[Dataset entries]
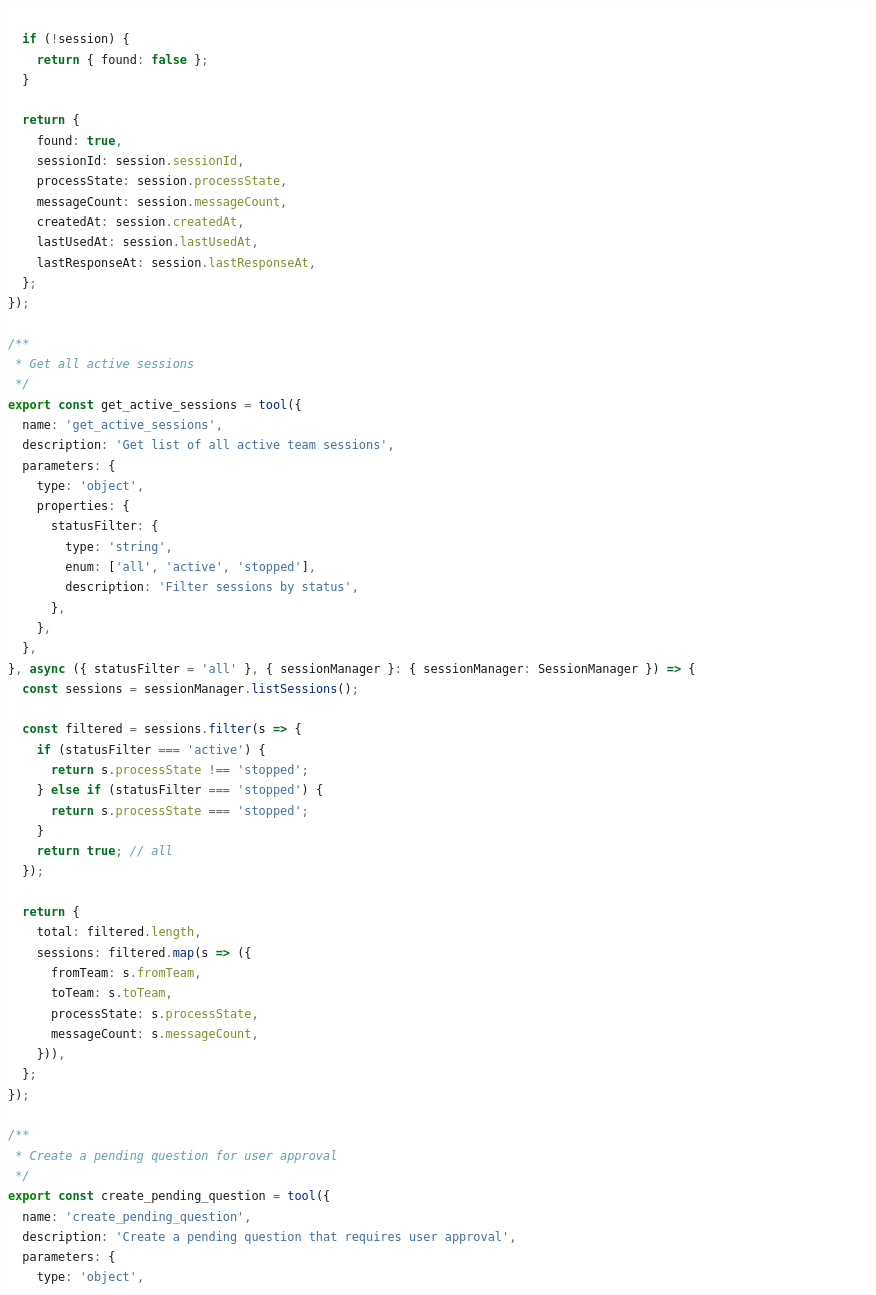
 ```typescript

  if (!session) {
    return { found: false };
  }

  return {
    found: true,
    sessionId: session.sessionId,
    processState: session.processState,
    messageCount: session.messageCount,
    createdAt: session.createdAt,
    lastUsedAt: session.lastUsedAt,
    lastResponseAt: session.lastResponseAt,
  };
});

/**
 * Get all active sessions
 */
export const get_active_sessions = tool({
  name: 'get_active_sessions',
  description: 'Get list of all active team sessions',
  parameters: {
    type: 'object',
    properties: {
      statusFilter: {
        type: 'string',
        enum: ['all', 'active', 'stopped'],
        description: 'Filter sessions by status',
      },
    },
  },
}, async ({ statusFilter = 'all' }, { sessionManager }: { sessionManager: SessionManager }) => {
  const sessions = sessionManager.listSessions();

  const filtered = sessions.filter(s => {
    if (statusFilter === 'active') {
      return s.processState !== 'stopped';
    } else if (statusFilter === 'stopped') {
      return s.processState === 'stopped';
    }
    return true; // all
  });

  return {
    total: filtered.length,
    sessions: filtered.map(s => ({
      fromTeam: s.fromTeam,
      toTeam: s.toTeam,
      processState: s.processState,
      messageCount: s.messageCount,
    })),
  };
});

/**
 * Create a pending question for user approval
 */
export const create_pending_question = tool({
  name: 'create_pending_question',
  description: 'Create a pending question that requires user approval',
  parameters: {
    type: 'object',
```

TASK PROMPT: Repeat each line of the records exactly. Do not include the pictures.

EXERCISE OUTPUT:
 ```typescript

  if (!session) {
    return { found: false };
  }

  return {
    found: true,
    sessionId: session.sessionId,
    processState: session.processState,
    messageCount: session.messageCount,
    createdAt: session.createdAt,
    lastUsedAt: session.lastUsedAt,
    lastResponseAt: session.lastResponseAt,
  };
});

/**
 * Get all active sessions
 */
export const get_active_sessions = tool({
  name: 'get_active_sessions',
  description: 'Get list of all active team sessions',
  parameters: {
    type: 'object',
    properties: {
      statusFilter: {
        type: 'string',
        enum: ['all', 'active', 'stopped'],
        description: 'Filter sessions by status',
      },
    },
  },
}, async ({ statusFilter = 'all' }, { sessionManager }: { sessionManager: SessionManager }) => {
  const sessions = sessionManager.listSessions();

  const filtered = sessions.filter(s => {
    if (statusFilter === 'active') {
      return s.processState !== 'stopped';
    } else if (statusFilter === 'stopped') {
      return s.processState === 'stopped';
    }
    return true; // all
  });

  return {
    total: filtered.length,
    sessions: filtered.map(s => ({
      fromTeam: s.fromTeam,
      toTeam: s.toTeam,
      processState: s.processState,
      messageCount: s.messageCount,
    })),
  };
});

/**
 * Create a pending question for user approval
 */
export const create_pending_question = tool({
  name: 'create_pending_question',
  description: 'Create a pending question that requires user approval',
  parameters: {
    type: 'object',
```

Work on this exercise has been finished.